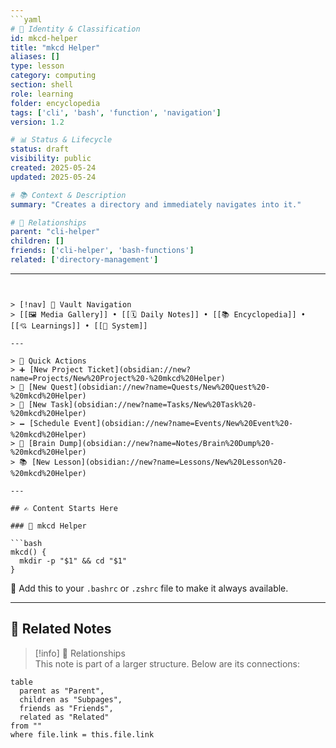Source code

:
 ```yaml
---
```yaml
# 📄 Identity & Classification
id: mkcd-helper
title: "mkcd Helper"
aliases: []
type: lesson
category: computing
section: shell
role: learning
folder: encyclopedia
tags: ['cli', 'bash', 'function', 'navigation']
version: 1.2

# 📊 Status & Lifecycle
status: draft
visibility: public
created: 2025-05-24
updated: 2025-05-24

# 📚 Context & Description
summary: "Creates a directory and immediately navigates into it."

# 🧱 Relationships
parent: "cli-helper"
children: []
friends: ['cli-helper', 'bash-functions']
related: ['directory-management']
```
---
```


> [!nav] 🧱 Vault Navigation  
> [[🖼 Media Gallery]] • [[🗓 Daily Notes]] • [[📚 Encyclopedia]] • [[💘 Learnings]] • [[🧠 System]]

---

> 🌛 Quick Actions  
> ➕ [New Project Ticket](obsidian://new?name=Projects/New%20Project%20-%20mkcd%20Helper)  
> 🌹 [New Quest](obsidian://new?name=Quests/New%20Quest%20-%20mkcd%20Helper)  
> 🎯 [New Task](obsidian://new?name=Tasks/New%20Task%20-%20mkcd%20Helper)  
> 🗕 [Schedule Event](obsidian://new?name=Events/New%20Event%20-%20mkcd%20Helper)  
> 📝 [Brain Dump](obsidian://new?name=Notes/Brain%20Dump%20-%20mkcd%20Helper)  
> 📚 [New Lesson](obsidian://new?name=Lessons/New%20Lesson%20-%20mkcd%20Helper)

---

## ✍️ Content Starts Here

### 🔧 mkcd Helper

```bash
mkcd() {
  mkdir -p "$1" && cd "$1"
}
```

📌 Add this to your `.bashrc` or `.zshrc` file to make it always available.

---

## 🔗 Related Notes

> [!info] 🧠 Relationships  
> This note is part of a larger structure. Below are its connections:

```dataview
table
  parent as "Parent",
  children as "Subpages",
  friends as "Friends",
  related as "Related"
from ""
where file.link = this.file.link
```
################
Task requirements — What you should produce is an exact copy of the records, with the pictures left out.

Solved problem —
Source code

:
 ```yaml
---
```yaml
# 📄 Identity & Classification
id: mkcd-helper
title: "mkcd Helper"
aliases: []
type: lesson
category: computing
section: shell
role: learning
folder: encyclopedia
tags: ['cli', 'bash', 'function', 'navigation']
version: 1.2

# 📊 Status & Lifecycle
status: draft
visibility: public
created: 2025-05-24
updated: 2025-05-24

# 📚 Context & Description
summary: "Creates a directory and immediately navigates into it."

# 🧱 Relationships
parent: "cli-helper"
children: []
friends: ['cli-helper', 'bash-functions']
related: ['directory-management']
```
---
```


> [!nav] 🧱 Vault Navigation  
> [[🖼 Media Gallery]] • [[🗓 Daily Notes]] • [[📚 Encyclopedia]] • [[💘 Learnings]] • [[🧠 System]]

---

> 🌛 Quick Actions  
> ➕ [New Project Ticket](obsidian://new?name=Projects/New%20Project%20-%20mkcd%20Helper)  
> 🌹 [New Quest](obsidian://new?name=Quests/New%20Quest%20-%20mkcd%20Helper)  
> 🎯 [New Task](obsidian://new?name=Tasks/New%20Task%20-%20mkcd%20Helper)  
> 🗕 [Schedule Event](obsidian://new?name=Events/New%20Event%20-%20mkcd%20Helper)  
> 📝 [Brain Dump](obsidian://new?name=Notes/Brain%20Dump%20-%20mkcd%20Helper)  
> 📚 [New Lesson](obsidian://new?name=Lessons/New%20Lesson%20-%20mkcd%20Helper)

---

## ✍️ Content Starts Here

### 🔧 mkcd Helper

```bash
mkcd() {
  mkdir -p "$1" && cd "$1"
}
```

📌 Add this to your `.bashrc` or `.zshrc` file to make it always available.

---

## 🔗 Related Notes

> [!info] 🧠 Relationships  
> This note is part of a larger structure. Below are its connections:

```dataview
table
  parent as "Parent",
  children as "Subpages",
  friends as "Friends",
  related as "Related"
from ""
where file.link = this.file.link
```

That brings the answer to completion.